Ubuntu — umuntu ngumuntu ngabantu, a person is a person through other people — has become one of the most widely cited concepts in Southern African intellectual life. It appears in constitutional preambles, corporate value statements, design thinking workshops, and academic conference keynotes. Yet for all its discursive visibility, Ubuntu remains remarkably undertheorised as a practical methodology. It is invoked as a spirit, an ethos, a principle — but rarely as an operational framework that structures how research is conducted, how design decisions are made, or how authorship and benefit are distributed.
This gap between philosophy and practice is not trivial. When Ubuntu remains at the level of aspiration, it risks becoming what Mekoa (2023) describes as a ‘decorative citation’ — something added to the introduction of a research paper to signal cultural awareness, without fundamentally altering the extractive dynamics of the research itself. Mekoa’s work on decolonising participatory research through Ubuntu argues that genuine Ubuntu-informed practice requires a restructuring of power relations, not merely a rhetorical acknowledgement of communal values.
The Conference Room and the Community
Recent scholarship has begun to address this gap directly. At the ACM Participatory Design Conference in 2024, two papers brought Ubuntu methodology into sharp focus. Alharthi et al.’s “Embracing Ubuntu: Mapping Communal Ecologies in PD for HCI Practice” proposed a framework for mapping the relational networks that sustain communal knowledge production, arguing that participatory design must account not just for individual users but for the ecological web of relationships in which those users are embedded. The paper demonstrated how Ubuntu’s relational ontology — its insistence that persons are constituted through relationships rather than existing as autonomous agents — challenges the user-centred design paradigm at its foundation.
A companion paper, “Transformative Narratives: Fostering Ubuntu-Inspired PD Practices,” extended this argument by examining how narrative methods can serve as vehicles for Ubuntu-informed design. Rather than treating community members as data sources whose stories are extracted and coded, the authors proposed a model in which storytelling itself becomes the design methodology — where the act of sharing narratives in community generates the insights that shape design outcomes.
“Ubuntu is not a design principle to be applied. It is a way of being in relationship that restructures who designs, for whom, and to what end.”
What the Practical Gap Looks Like
The practical gap in applying Ubuntu principles to design is evident at every stage of the research process. Consider the standard participatory design workshop. A research team enters a community, facilitates a session, collects data, and returns to the university to analyse and publish findings. Even when the workshop is carefully designed, respectful, and genuinely participatory in its methods, the underlying structure remains extractive: knowledge flows from community to institution, and the institutional actors retain control over how that knowledge is represented, interpreted, and disseminated.

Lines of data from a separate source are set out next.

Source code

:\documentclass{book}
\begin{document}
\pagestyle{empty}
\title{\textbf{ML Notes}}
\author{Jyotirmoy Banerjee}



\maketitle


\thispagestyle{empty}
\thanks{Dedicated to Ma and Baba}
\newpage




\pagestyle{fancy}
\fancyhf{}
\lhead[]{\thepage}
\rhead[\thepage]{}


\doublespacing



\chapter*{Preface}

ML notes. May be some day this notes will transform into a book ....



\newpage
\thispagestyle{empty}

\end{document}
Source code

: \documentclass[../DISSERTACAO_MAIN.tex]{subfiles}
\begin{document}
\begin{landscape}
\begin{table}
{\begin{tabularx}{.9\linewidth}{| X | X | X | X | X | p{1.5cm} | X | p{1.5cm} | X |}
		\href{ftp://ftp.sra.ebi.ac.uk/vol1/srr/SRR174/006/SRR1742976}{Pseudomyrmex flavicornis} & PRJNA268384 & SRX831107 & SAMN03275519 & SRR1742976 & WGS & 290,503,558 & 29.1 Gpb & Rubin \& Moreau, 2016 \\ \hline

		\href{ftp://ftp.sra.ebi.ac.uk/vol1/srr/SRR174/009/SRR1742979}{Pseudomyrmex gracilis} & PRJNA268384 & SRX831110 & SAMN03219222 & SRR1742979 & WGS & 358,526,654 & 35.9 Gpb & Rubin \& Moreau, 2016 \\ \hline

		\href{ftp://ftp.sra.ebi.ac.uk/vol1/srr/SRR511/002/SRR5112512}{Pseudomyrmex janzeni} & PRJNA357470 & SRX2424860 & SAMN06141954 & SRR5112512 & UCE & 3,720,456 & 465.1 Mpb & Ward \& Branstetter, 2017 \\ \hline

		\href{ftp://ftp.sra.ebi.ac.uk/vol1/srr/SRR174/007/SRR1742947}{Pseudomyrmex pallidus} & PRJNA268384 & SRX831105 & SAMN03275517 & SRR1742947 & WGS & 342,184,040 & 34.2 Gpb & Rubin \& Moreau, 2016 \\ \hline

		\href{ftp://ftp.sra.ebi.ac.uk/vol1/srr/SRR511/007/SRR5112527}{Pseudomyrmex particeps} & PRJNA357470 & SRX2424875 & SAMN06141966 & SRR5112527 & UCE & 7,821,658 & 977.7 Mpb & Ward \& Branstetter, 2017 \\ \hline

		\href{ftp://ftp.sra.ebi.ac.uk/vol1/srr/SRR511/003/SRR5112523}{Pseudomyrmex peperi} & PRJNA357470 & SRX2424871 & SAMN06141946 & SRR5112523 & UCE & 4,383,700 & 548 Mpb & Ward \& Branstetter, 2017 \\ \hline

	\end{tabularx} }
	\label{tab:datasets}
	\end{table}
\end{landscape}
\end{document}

An Ubuntu-informed process would look fundamentally different. It would begin not with a research question formulated in an office, but with a relationship — an ongoing, reciprocal engagement with a community that precedes any specific project. The community would participate not just in generating data but in framing the questions, determining the methods, interpreting the results, and deciding how and where findings are shared. Authorship would be collective by default. Benefit would flow back to the community as a condition of the research, not as an afterthought.
An Active Area of Inquiry
It is important to be honest about where this work stands. Ubuntu-informed design methodology is an active area of research, not yet a codified framework. There is no established toolkit, no step-by-step guide, no certified methodology that practitioners can adopt wholesale. This is partly because Ubuntu itself resists codification — it is a living philosophy, not a static set of rules, and its application necessarily varies across contexts, communities, and relationships.

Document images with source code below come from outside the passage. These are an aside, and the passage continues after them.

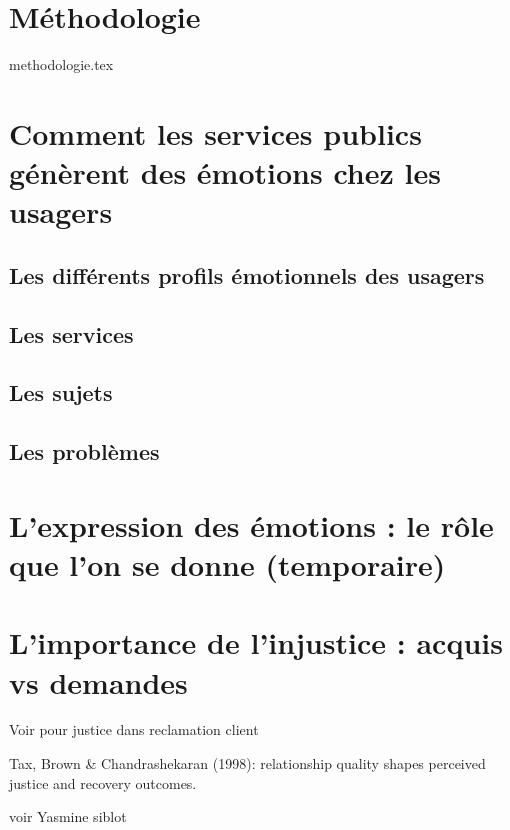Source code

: \documentclass[a4paper,12pt, openany]{book}
\begin{document}
\chapter{Méthodologie}



{methodologie.tex}


\chapter{Comment les services publics génèrent des émotions chez les usagers}
\section{Les différents profils émotionnels des usagers}
\section{Les services}
\section{Les sujets}
\section{Les problèmes}
\chapter{L'expression des émotions : le rôle que l'on se donne (temporaire)}
\chapter{L'importance de l'injustice : acquis vs demandes}
Voir \textcite{blodgett97} pour justice dans reclamation client

Tax, Brown \& Chandrashekaran (1998): relationship quality shapes perceived justice and recovery outcomes.

voir Yasmine siblot

\clearpage
\newpage

\backmatter

\printbibliography

\break
\end{document}
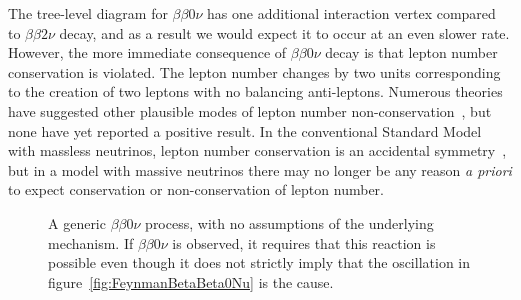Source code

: The tree-level diagram for $\beta\beta 0\nu$ has one additional interaction vertex compared to $\beta\beta 2\nu$ decay, and as a result we would expect it to occur at an even slower rate.  However, the more immediate consequence of $\beta\beta 0\nu$ decay is that lepton number conservation is violated.  The lepton number changes by two units corresponding to the creation of two leptons with no balancing anti-leptons.  Numerous theories have suggested other plausible modes of lepton number non-conservation~\cite{ProtonDecay,MuonToPositron}, but none have yet reported a positive result.  In the conventional Standard Model with massless neutrinos, lepton number conservation is an accidental symmetry~\cite{LeptonConservation}, but in a model with massive neutrinos there may no longer be any reason \textit{a priori} to expect conservation or non-conservation of lepton number.

\begin{figure}
\begin{center}
\end{center}
\caption{A generic $\beta\beta 0\nu$ process, with no assumptions of the underlying mechanism.  If $\beta\beta 0\nu$ is observed, it requires that this reaction is possible even though it does not strictly imply that the oscillation in figure~\ref{fig:FeynmanBetaBeta0Nu} is the cause.}
\label{fig:FeynmanBetaBeta0NuBlob}
\end{figure}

But the absence of a codified framework is not an absence of progress. Across Southern Africa and in diaspora communities globally, researchers and designers are experimenting with Ubuntu-informed approaches: community-led design processes in Khayelitsha, collaborative textile projects in rural KwaZulu-Natal, digital storytelling initiatives that place narrative control in the hands of participants. These experiments are generating a body of practice knowledge that, over time, will coalesce into more robust methodological frameworks.
The challenge — and the opportunity — is to document these experiments rigorously, to share failures as openly as successes, and to resist the temptation to package Ubuntu methodology as a neat, exportable product. Ubuntu-informed design must remain as relational, contextual, and alive as Ubuntu itself.
References
Alharthi, S.A. et al. (2024) ‘Embracing Ubuntu: Mapping Communal Ecologies in PD for HCI Practice’, in Proceedings of the 18th Participatory Design Conference. New York: ACM.
Mekoa, I. (2023) ‘Decolonising participatory research through Ubuntu: towards a relational methodology’, Qualitative Research, 23(4), pp. 891–908.
‘Transformative Narratives: Fostering Ubuntu-Inspired PD Practices’ (2024) in Proceedings of the 18th Participatory Design Conference. New York: ACM.